-------- Data records --------

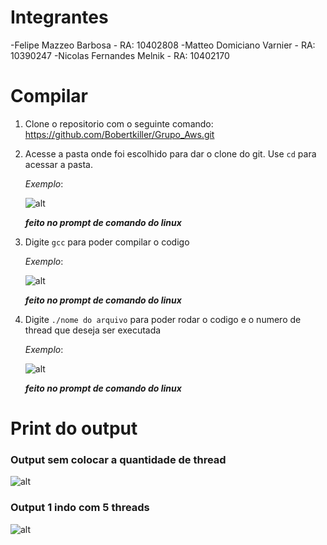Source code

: # Integrantes

-Felipe Mazzeo Barbosa - RA: 10402808
-Matteo Domiciano Varnier - RA: 10390247
-Nicolas Fernandes Melnik - RA: 10402170

# Compilar

1. Clone o repositorio com o seguinte comando:
    https://github.com/Bobertkiller/Grupo_Aws.git
2. Acesse a pasta onde foi escolhido para dar o clone do git. Use `cd` para acessar a pasta.

    *Exemplo*:

    ![alt](assets/i1.png)

    ***feito no prompt de comando do linux***
3. Digite `gcc` para poder compilar o codigo

    *Exemplo*:

    ![alt](assets/i2.png)

    ***feito no prompt de comando do linux***
3. Digite `./nome do arquivo` para poder rodar o codigo e o numero de thread que deseja ser executada

    *Exemplo*:

    ![alt](assets/i3.png)

    ***feito no prompt de comando do linux***


# Print do output

### Output sem colocar a quantidade de thread
![alt](assets/erro.png)

###  Output 1 indo com 5 threads
![alt](assets/Output.png)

--------

» Exercise brief:
Please write out all of the data verbatim, with no pictures in the copy.

» Written reply:
Source code

: # Integrantes

-Felipe Mazzeo Barbosa - RA: 10402808
-Matteo Domiciano Varnier - RA: 10390247
-Nicolas Fernandes Melnik - RA: 10402170

# Compilar

1. Clone o repositorio com o seguinte comando:
    https://github.com/Bobertkiller/Grupo_Aws.git
2. Acesse a pasta onde foi escolhido para dar o clone do git. Use `cd` para acessar a pasta.

    *Exemplo*:

    ![alt](assets/i1.png)

    ***feito no prompt de comando do linux***
3. Digite `gcc` para poder compilar o codigo

    *Exemplo*:

    ![alt](assets/i2.png)

    ***feito no prompt de comando do linux***
3. Digite `./nome do arquivo` para poder rodar o codigo e o numero de thread que deseja ser executada

    *Exemplo*:

    ![alt](assets/i3.png)

    ***feito no prompt de comando do linux***


# Print do output

### Output sem colocar a quantidade de thread
![alt](assets/erro.png)

###  Output 1 indo com 5 threads
![alt](assets/Output.png)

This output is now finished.